Graphene Enabled Low-Control Quantum Gates between Static and Mobile Spins

TL;DR

This paper proposes a novel quantum gate mechanism in graphene leveraging Klein tunneling, enabling deterministic interactions between static and mobile spins regardless of electron momentum or wave shape.

Contribution

It introduces a low control quantum gate design using graphene's Klein tunneling, facilitating interactions between static and mobile qubits with minimal back-scattering.

Findings

Klein tunneling enables quasi-deterministic quantum gates.

The model allows entanglement generation between static qubits.

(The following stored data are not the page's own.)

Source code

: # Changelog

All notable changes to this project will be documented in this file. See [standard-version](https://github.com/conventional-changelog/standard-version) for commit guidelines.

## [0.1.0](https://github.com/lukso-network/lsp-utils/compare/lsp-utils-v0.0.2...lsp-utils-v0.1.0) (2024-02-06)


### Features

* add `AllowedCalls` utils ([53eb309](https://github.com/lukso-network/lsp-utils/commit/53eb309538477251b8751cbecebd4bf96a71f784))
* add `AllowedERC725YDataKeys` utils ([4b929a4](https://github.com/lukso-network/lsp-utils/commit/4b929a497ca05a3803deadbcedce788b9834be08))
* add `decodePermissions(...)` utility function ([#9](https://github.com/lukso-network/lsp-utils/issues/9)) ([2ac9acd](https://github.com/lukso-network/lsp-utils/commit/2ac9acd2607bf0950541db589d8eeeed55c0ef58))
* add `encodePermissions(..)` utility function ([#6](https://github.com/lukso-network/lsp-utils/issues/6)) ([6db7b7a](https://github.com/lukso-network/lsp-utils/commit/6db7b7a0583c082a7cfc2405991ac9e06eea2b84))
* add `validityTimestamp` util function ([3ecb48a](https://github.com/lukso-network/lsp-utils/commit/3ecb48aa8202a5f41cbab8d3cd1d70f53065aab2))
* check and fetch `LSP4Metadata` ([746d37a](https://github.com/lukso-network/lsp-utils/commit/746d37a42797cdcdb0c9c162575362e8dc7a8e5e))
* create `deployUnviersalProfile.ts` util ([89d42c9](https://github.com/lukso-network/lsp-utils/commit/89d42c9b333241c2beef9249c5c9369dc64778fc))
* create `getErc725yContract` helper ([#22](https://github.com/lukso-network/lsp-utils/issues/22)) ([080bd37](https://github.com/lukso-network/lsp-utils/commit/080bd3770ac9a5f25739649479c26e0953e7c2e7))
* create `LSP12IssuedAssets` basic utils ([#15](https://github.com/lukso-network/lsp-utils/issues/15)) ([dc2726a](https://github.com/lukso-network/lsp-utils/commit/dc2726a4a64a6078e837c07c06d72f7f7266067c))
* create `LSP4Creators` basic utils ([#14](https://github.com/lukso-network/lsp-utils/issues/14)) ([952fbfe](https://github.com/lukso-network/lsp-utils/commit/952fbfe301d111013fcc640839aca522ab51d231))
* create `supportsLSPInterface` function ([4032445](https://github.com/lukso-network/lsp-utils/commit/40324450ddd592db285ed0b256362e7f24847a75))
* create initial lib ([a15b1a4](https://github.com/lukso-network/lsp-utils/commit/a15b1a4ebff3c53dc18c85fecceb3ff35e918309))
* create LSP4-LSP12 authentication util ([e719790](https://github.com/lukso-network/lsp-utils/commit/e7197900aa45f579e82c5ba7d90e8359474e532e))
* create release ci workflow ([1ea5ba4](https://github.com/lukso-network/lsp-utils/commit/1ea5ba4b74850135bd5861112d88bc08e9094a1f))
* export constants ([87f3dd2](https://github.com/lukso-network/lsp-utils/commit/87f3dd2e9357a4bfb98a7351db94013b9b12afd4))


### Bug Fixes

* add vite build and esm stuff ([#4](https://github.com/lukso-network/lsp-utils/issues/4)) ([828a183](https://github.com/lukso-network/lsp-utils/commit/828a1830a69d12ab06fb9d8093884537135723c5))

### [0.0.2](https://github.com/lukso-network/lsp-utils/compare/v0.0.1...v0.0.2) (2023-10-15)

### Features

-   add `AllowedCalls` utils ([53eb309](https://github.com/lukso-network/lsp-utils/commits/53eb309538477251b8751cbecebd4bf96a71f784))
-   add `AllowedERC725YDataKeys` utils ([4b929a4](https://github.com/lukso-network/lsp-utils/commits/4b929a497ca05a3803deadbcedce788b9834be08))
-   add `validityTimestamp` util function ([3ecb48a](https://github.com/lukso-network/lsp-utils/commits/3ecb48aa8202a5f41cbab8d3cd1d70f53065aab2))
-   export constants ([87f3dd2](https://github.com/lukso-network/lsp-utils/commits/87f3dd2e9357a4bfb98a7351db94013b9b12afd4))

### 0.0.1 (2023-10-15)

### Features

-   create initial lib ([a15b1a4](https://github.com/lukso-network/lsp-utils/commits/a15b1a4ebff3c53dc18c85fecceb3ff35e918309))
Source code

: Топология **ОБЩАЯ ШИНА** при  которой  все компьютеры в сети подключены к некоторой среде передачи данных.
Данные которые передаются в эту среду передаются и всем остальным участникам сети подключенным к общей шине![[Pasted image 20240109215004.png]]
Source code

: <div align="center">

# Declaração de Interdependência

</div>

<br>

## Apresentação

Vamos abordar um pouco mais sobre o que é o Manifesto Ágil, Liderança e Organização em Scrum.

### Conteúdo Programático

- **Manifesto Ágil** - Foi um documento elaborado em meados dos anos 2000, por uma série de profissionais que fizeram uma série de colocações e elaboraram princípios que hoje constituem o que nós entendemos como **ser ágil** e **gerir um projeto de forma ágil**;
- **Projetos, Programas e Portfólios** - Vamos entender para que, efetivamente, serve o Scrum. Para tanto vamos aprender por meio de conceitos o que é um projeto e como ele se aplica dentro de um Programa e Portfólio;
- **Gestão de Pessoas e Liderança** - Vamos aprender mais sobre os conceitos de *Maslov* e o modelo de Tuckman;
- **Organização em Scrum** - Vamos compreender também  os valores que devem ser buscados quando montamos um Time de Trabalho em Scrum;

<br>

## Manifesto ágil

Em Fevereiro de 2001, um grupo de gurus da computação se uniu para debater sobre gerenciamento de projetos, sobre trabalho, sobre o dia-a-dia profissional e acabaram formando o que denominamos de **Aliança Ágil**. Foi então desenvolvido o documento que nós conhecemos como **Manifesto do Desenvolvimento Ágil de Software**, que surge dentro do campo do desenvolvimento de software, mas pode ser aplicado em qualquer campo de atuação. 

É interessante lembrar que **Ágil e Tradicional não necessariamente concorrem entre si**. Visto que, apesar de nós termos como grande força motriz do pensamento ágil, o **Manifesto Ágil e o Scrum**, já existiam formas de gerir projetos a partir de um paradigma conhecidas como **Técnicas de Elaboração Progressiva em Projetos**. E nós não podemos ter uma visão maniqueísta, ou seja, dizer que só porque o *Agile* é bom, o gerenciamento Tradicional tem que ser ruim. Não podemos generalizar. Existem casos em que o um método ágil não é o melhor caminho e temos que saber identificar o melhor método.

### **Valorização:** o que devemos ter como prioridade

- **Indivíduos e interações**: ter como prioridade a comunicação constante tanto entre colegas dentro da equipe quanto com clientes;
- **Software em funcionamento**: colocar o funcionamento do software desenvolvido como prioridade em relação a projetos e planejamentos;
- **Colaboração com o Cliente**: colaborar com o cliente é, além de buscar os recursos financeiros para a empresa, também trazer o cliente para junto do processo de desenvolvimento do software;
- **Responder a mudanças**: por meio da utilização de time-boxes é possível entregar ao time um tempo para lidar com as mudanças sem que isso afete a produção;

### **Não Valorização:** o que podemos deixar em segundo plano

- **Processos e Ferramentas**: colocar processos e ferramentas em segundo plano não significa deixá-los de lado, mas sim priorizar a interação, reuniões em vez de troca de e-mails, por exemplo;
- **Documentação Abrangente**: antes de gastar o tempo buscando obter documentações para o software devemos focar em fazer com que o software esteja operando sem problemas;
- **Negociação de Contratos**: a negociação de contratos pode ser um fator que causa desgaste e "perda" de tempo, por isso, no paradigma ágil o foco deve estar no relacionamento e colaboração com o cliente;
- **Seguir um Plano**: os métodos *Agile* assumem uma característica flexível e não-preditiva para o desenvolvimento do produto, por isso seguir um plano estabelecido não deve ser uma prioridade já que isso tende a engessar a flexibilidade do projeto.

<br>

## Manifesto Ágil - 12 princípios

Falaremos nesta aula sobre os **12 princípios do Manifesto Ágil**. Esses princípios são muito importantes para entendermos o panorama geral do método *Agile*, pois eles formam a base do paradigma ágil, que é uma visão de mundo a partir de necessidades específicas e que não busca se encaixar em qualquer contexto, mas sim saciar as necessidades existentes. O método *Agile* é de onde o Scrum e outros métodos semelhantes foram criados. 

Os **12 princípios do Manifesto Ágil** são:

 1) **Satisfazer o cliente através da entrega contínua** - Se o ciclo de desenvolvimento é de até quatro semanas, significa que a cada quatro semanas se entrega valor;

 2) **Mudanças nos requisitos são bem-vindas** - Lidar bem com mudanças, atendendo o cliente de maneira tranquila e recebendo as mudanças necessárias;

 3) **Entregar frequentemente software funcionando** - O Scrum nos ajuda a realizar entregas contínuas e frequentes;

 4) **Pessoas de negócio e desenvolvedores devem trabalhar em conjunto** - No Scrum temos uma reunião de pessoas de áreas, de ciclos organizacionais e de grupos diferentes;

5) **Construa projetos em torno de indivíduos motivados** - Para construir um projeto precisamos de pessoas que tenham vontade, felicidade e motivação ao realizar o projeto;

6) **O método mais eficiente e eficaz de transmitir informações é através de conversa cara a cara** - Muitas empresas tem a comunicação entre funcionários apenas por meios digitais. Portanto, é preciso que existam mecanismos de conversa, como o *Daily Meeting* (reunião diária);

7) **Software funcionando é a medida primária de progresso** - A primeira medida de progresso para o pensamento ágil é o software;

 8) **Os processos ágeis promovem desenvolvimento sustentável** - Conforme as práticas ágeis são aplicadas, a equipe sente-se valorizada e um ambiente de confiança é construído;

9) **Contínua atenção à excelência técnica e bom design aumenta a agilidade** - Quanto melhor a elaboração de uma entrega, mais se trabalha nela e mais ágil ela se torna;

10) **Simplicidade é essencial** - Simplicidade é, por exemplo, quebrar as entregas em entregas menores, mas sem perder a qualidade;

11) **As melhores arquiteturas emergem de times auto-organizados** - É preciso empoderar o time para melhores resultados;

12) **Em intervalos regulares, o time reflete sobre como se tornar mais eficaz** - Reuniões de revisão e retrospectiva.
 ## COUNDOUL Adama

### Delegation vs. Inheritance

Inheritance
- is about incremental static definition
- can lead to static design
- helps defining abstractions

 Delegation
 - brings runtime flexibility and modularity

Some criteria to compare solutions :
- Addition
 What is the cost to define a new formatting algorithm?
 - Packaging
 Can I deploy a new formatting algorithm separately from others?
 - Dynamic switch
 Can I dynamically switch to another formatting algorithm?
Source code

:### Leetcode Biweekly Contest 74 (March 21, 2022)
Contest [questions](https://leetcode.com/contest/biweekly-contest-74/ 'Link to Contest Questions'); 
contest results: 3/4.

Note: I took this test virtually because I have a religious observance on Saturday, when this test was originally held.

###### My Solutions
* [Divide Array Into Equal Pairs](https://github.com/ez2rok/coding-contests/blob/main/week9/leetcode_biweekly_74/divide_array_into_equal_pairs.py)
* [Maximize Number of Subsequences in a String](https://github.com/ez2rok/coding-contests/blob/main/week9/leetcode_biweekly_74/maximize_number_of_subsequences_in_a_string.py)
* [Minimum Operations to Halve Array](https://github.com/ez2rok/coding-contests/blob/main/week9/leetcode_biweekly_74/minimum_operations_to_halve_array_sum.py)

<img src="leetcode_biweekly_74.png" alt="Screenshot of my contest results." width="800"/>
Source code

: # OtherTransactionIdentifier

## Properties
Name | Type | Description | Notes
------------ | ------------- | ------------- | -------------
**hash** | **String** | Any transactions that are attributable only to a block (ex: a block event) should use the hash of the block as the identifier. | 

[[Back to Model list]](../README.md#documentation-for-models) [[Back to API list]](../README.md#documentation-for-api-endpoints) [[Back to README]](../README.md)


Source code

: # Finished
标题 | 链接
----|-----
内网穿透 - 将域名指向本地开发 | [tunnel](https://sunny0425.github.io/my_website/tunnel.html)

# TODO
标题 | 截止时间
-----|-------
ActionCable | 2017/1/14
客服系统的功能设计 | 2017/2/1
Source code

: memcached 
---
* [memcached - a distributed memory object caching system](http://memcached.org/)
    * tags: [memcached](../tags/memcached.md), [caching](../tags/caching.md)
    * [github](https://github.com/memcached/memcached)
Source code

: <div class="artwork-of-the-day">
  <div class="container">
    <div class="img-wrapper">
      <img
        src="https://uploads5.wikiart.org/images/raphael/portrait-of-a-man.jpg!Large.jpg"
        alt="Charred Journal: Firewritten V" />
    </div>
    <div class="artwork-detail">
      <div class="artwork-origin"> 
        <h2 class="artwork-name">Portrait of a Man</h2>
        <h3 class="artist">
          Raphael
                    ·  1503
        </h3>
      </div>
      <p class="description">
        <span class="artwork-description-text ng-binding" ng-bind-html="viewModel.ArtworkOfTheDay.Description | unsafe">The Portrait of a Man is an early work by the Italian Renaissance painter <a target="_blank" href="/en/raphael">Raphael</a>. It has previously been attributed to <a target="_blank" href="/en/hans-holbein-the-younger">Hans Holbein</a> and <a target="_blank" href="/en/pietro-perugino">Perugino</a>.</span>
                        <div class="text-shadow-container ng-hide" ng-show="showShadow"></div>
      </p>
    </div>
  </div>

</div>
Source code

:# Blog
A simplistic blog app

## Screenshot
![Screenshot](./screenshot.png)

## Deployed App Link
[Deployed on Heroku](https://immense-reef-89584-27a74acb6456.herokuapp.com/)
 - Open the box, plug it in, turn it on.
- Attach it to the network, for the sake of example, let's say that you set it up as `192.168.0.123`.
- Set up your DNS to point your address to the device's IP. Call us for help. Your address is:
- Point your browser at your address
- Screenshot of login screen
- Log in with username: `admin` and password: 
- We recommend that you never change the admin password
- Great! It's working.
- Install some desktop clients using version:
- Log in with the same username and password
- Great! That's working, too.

Graphene's properties are exploited for robust quantum gate implementation.

Abstract

We show that the feature of Klein tunneling makes graphene a unique interface for implementing low control quantum gates between static and mobile qubits. A ballistic electron spin is considered as the mobile qubit, while the static qubit is the electronic spin of a quantum dot fixed in a graphene nanoribbon. Scattering is the low control mechanism of the gate, which, in other systems, is really difficult to exploit because of both back-scattering and the momentum dependence of scattering. We find that Klein tunneling enables the implementation of quasi-deterministic quantum gates regardless of the momenta or the shape of the wave function of the incident electron. The Dirac equation is used to describe the system in the one particle approximation with the interaction between the static and the mobile spins modelled by a Heisenberg Hamiltonian. Furthermore, we discuss an application of this model to generate entanglement between two well separated static qubits.